It was not until 1929, three years after the initial note, that the KWI began to reach a broader audience in the Anglo-American legal community, particularly in the United States, with the journals Zeitschrift für ausländisches öffentliches Recht und Völkerrecht (“Journal for Foreign Public Law and International Law”, today: Heidelberg Journal of International Law) from 1929 and the Fontes Juris Gentium from 1931. The first editions of the KWI’s publications won acclaim in the review sections of Anglo-American law journals. Eminent American jurists, such as Manley O. Hudson, Law Professor at Harvard University, and Philipp C. Jessup, Law Professor at Columbia University, reviewed these German publications in the most important law journals in the United States. Both lawyers were not only known in academic circles but also regularly advised the US government in legal matters. Manley O. Hudson wrote in the American Journal of International Law that the Fontes Juris Gentium were a “monumental undertaking” which gave “new significance to the reality of international law”.[2] Philipp C. Jessup welcomed the Fontes Juris Gentium in the Political Science Quarterly, stating the publication provided a “survey of international practice”, which would be greeted with a “warm and grateful applause”.[3] Another colleague, Charles  G. Fentwick of Bryn Mawr College hoped that not only students but also governments would make use of the Fontes Juris Gentium.[4] However, while the KWI’s publications were read with great interest in the United States, the Fontes Juris Gentium received rather mixed reviews in British law journals. In the British Year Book of 1932 British jurist, James L. Brierly, Chichele Professor of International Law and Diplomacy at the University of Oxford, felt it was “not easy to express an opinion” on the Fontes Juris Gentium because of the enormous scope of the project, which included translations, extracts, and digests of national and international judgements.[5]
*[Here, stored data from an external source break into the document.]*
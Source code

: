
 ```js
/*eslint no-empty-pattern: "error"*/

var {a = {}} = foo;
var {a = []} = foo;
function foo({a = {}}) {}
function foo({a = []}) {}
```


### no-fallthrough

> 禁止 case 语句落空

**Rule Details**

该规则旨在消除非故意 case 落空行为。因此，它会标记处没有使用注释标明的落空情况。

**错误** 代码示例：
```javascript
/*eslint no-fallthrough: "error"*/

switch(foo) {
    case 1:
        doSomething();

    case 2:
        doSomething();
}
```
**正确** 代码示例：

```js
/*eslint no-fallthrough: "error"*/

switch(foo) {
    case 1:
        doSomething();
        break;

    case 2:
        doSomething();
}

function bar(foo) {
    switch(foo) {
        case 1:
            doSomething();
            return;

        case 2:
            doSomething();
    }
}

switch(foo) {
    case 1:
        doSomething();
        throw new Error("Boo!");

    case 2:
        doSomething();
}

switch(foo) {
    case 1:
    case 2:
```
Edwin Borchard before the Senate Judiciary Committee 1937[6]

The reviews also mentioned the KWI as the publications’ editor, although the Kaiser-Wilhelm-Society was not mentioned. Abraham Howard Feller of Harvard University, who had also worked at the KWI and was part of the editorial team of the Fontes Juris Gentium, expressed his hope that the KWI would play an “increasingly large part in international legal life”.[7] Edwin Borchard, a Law Professor at Yale University, wrote the most enthusiastic and extensive review about the KWI and its publications in the American Journal of International Law. Therein, Borchard praised the foundation of the KWI as “an epoch-making event”, and portrayed the KWI as an example for other future research institutes and imagined a cooperation amongst them.[8] His praise may not have been without self-interest, though. Borchard himself contributed to the first edition of the Journal with an article entitled “The Kellogg Treaties Sanction War”.[9] As one of the first American law professors, Borchard lectured at Berlin University in 1925 and he was a close friend of Viktor Bruns. Borchard also belonged to a group of American intellectuals who favoured American non-intervention in the First and Second World Wars.[10]
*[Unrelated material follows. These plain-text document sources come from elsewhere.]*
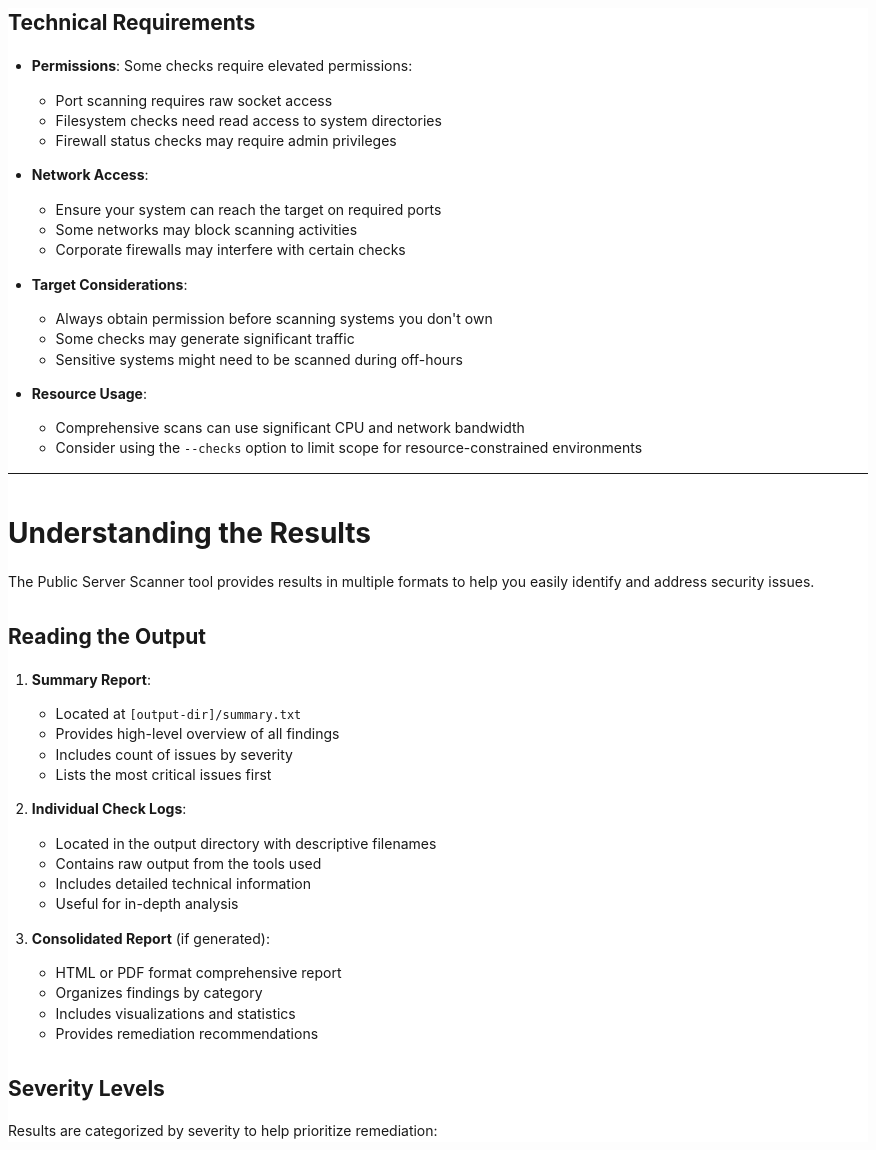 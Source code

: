 ## Technical Requirements

- **Permissions**: Some checks require elevated permissions:
  - Port scanning requires raw socket access
  - Filesystem checks need read access to system directories
  - Firewall status checks may require admin privileges
  
- **Network Access**:
  - Ensure your system can reach the target on required ports
  - Some networks may block scanning activities
  - Corporate firewalls may interfere with certain checks
  
- **Target Considerations**:
  - Always obtain permission before scanning systems you don't own
  - Some checks may generate significant traffic
  - Sensitive systems might need to be scanned during off-hours

- **Resource Usage**:
  - Comprehensive scans can use significant CPU and network bandwidth
  - Consider using the `--checks` option to limit scope for resource-constrained environments

---

# Understanding the Results

The Public Server Scanner tool provides results in multiple formats to help you easily identify and address security issues.

## Reading the Output

1. **Summary Report**:
   - Located at `[output-dir]/summary.txt`
   - Provides high-level overview of all findings
   - Includes count of issues by severity
   - Lists the most critical issues first

2. **Individual Check Logs**:
   - Located in the output directory with descriptive filenames
   - Contains raw output from the tools used
   - Includes detailed technical information
   - Useful for in-depth analysis

3. **Consolidated Report** (if generated):
   - HTML or PDF format comprehensive report
   - Organizes findings by category
   - Includes visualizations and statistics
   - Provides remediation recommendations

## Severity Levels

Results are categorized by severity to help prioritize remediation:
Traditions of Legal Institutions

The foundation of the KWI also has to be seen in the broader context of the foundation of other national and regional institutions of international law prior to and during the First World War. All institutions served the scientific community as well as governments in building understanding of the role of international law in international politics and ways in which states could use international law as an instrument to serve national interests while simultaneously fitting into an increasingly internationalised world. For instance, the American Institute of International Law, founded in 1912, aimed to understand the role of international law in the formation of an international society in the Americas. The hemispheric approach aimed to develop international law, which more specifically served the needs of the Americas.[11] In fact, the Institute particularly served US imperial policy in Latin and South America.[12]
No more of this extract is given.